● **DESCRIPTION OF THE TASK**:
Exclude the pictures from your copy, and reproduce each entry below verbatim.

● **EXCERPTED DATA**:
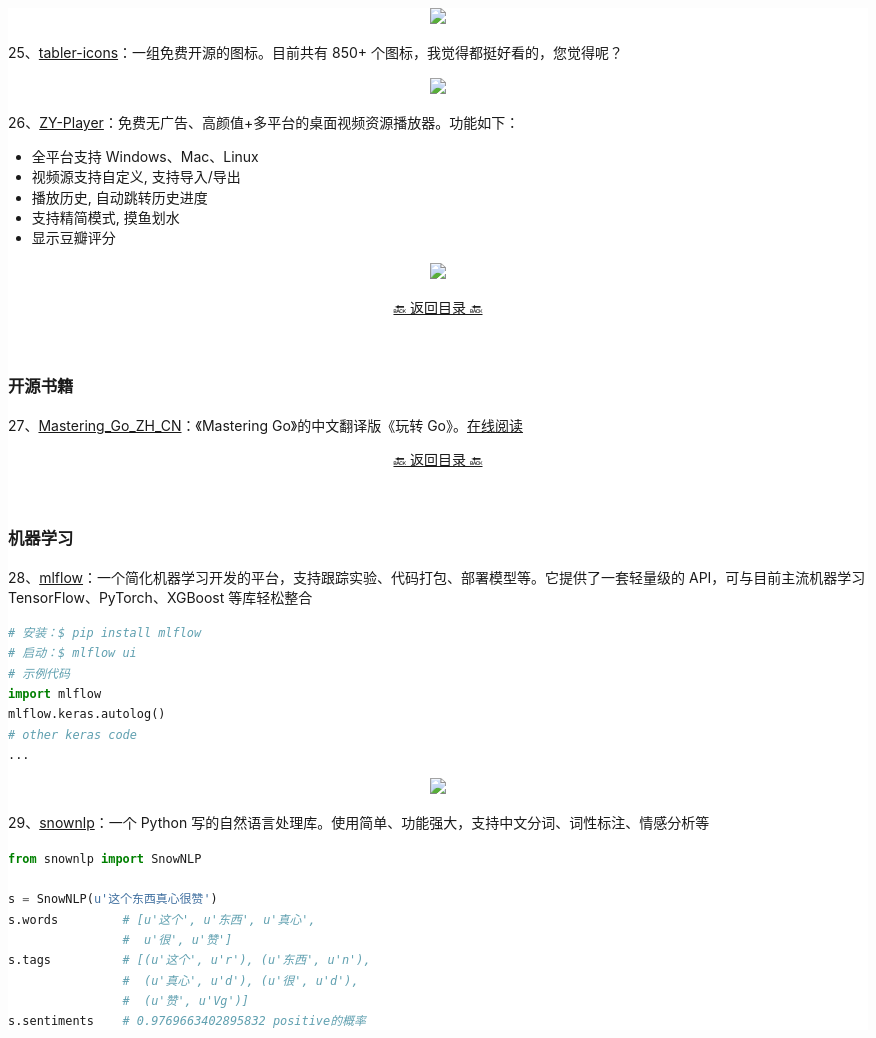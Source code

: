
<p align="center"><img src='https://raw.githubusercontent.com/521xueweihan/img2/master/hellogithub/55/297803332.png' style="max-width:80%; max-height=80%;"></img></p>

25、[tabler-icons](https://hellogithub.com/periodical/statistics/click/?target=https://github.com/tabler/tabler-icons)：一组免费开源的图标。目前共有 850+ 个图标，我觉得都挺好看的，您觉得呢？


<p align="center"><img src='https://raw.githubusercontent.com/521xueweihan/img2/master/hellogithub/55/243546335.png' style="max-width:80%; max-height=80%;"></img></p>

26、[ZY-Player](https://hellogithub.com/periodical/statistics/click/?target=https://github.com/Hunlongyu/ZY-Player)：免费无广告、高颜值+多平台的桌面视频资源播放器。功能如下：
- 全平台支持 Windows、Mac、Linux
- 视频源支持自定义, 支持导入/导出
- 播放历史, 自动跳转历史进度
- 支持精简模式, 摸鱼划水
- 显示豆瓣评分


<p align="center"><img src='https://raw.githubusercontent.com/521xueweihan/img2/master/hellogithub/55/224362151.png' style="max-width:80%; max-height=80%;"></img></p>

<p align="center"><a href="#目录">🔙 返回目录 🔙</a></p><br>

### 开源书籍
27、[Mastering_Go_ZH_CN](https://hellogithub.com/periodical/statistics/click/?target=https://github.com/hantmac/Mastering_Go_ZH_CN)：《Mastering Go》的中文翻译版《玩转 Go》。[在线阅读](https://wskdsgcf.gitbook.io/mastering-go-zh-cn/)


<p align="center"><a href="#目录">🔙 返回目录 🔙</a></p><br>

### 机器学习
28、[mlflow](https://hellogithub.com/periodical/statistics/click/?target=https://github.com/mlflow/mlflow)：一个简化机器学习开发的平台，支持跟踪实验、代码打包、部署模型等。它提供了一套轻量级的 API，可与目前主流机器学习 TensorFlow、PyTorch、XGBoost 等库轻松整合
```python
# 安装：$ pip install mlflow
# 启动：$ mlflow ui
# 示例代码
import mlflow
mlflow.keras.autolog()
# other keras code
...
```


<p align="center"><img src='https://raw.githubusercontent.com/521xueweihan/img2/master/hellogithub/55/136202695.png' style="max-width:80%; max-height=80%;"></img></p>

29、[snownlp](https://hellogithub.com/periodical/statistics/click/?target=https://github.com/isnowfy/snownlp)：一个 Python 写的自然语言处理库。使用简单、功能强大，支持中文分词、词性标注、情感分析等
```python
from snownlp import SnowNLP

s = SnowNLP(u'这个东西真心很赞')
s.words         # [u'这个', u'东西', u'真心',
                #  u'很', u'赞']
s.tags          # [(u'这个', u'r'), (u'东西', u'n'),
                #  (u'真心', u'd'), (u'很', u'd'),
                #  (u'赞', u'Vg')]
s.sentiments    # 0.9769663402895832 positive的概率
```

● **EXERCISE RESPONSE**:
Source code

:
<p align="center"><img src='https://raw.githubusercontent.com/521xueweihan/img2/master/hellogithub/55/297803332.png' style="max-width:80%; max-height=80%;"></img></p>

25、[tabler-icons](https://hellogithub.com/periodical/statistics/click/?target=https://github.com/tabler/tabler-icons)：一组免费开源的图标。目前共有 850+ 个图标，我觉得都挺好看的，您觉得呢？


<p align="center"><img src='https://raw.githubusercontent.com/521xueweihan/img2/master/hellogithub/55/243546335.png' style="max-width:80%; max-height=80%;"></img></p>

26、[ZY-Player](https://hellogithub.com/periodical/statistics/click/?target=https://github.com/Hunlongyu/ZY-Player)：免费无广告、高颜值+多平台的桌面视频资源播放器。功能如下：
- 全平台支持 Windows、Mac、Linux
- 视频源支持自定义, 支持导入/导出
- 播放历史, 自动跳转历史进度
- 支持精简模式, 摸鱼划水
- 显示豆瓣评分


<p align="center"><img src='https://raw.githubusercontent.com/521xueweihan/img2/master/hellogithub/55/224362151.png' style="max-width:80%; max-height=80%;"></img></p>

<p align="center"><a href="#目录">🔙 返回目录 🔙</a></p><br>

### 开源书籍
27、[Mastering_Go_ZH_CN](https://hellogithub.com/periodical/statistics/click/?target=https://github.com/hantmac/Mastering_Go_ZH_CN)：《Mastering Go》的中文翻译版《玩转 Go》。[在线阅读](https://wskdsgcf.gitbook.io/mastering-go-zh-cn/)


<p align="center"><a href="#目录">🔙 返回目录 🔙</a></p><br>

### 机器学习
28、[mlflow](https://hellogithub.com/periodical/statistics/click/?target=https://github.com/mlflow/mlflow)：一个简化机器学习开发的平台，支持跟踪实验、代码打包、部署模型等。它提供了一套轻量级的 API，可与目前主流机器学习 TensorFlow、PyTorch、XGBoost 等库轻松整合
```python
# 安装：$ pip install mlflow
# 启动：$ mlflow ui
# 示例代码
import mlflow
mlflow.keras.autolog()
# other keras code
...
```


<p align="center"><img src='https://raw.githubusercontent.com/521xueweihan/img2/master/hellogithub/55/136202695.png' style="max-width:80%; max-height=80%;"></img></p>

29、[snownlp](https://hellogithub.com/periodical/statistics/click/?target=https://github.com/isnowfy/snownlp)：一个 Python 写的自然语言处理库。使用简单、功能强大，支持中文分词、词性标注、情感分析等
```python
from snownlp import SnowNLP

s = SnowNLP(u'这个东西真心很赞')
s.words         # [u'这个', u'东西', u'真心',
                #  u'很', u'赞']
s.tags          # [(u'这个', u'r'), (u'东西', u'n'),
                #  (u'真心', u'd'), (u'很', u'd'),
                #  (u'赞', u'Vg')]
s.sentiments    # 0.9769663402895832 positive的概率
```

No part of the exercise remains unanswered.